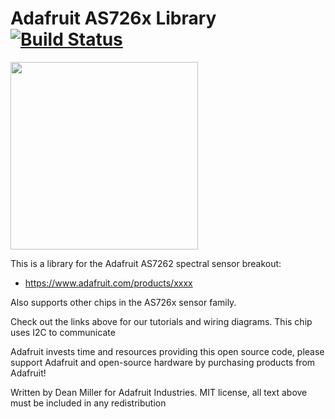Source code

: # Adafruit AS726x Library [![Build Status](https://travis-ci.org/adafruit/Adafruit_AS726x.svg?branch=master)](https://travis-ci.org/adafruit/Adafruit_AS726x)

<img src="https://cdn-shop.adafruit.com/970x728/1947-05.jpg" height="300"/>

This is a library for the Adafruit AS7262 spectral sensor breakout:
  * https://www.adafruit.com/products/xxxx

Also supports other chips in the AS726x sensor family.
 
Check out the links above for our tutorials and wiring diagrams. This chip uses I2C to communicate

Adafruit invests time and resources providing this open source code, please support Adafruit and open-source hardware by purchasing products from Adafruit!

Written by Dean Miller for Adafruit Industries.
MIT license, all text above must be included in any redistribution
____
• **WHAT TO WORK ON**
Write the entries out again exactly as they appear, with the pictures omitted.

• **EXERCISE ANSWER**
Source code

: # Adafruit AS726x Library [![Build Status](https://travis-ci.org/adafruit/Adafruit_AS726x.svg?branch=master)](https://travis-ci.org/adafruit/Adafruit_AS726x)

<img src="https://cdn-shop.adafruit.com/970x728/1947-05.jpg" height="300"/>

This is a library for the Adafruit AS7262 spectral sensor breakout:
  * https://www.adafruit.com/products/xxxx

Also supports other chips in the AS726x sensor family.
 
Check out the links above for our tutorials and wiring diagrams. This chip uses I2C to communicate

Adafruit invests time and resources providing this open source code, please support Adafruit and open-source hardware by purchasing products from Adafruit!

Written by Dean Miller for Adafruit Industries.
MIT license, all text above must be included in any redistribution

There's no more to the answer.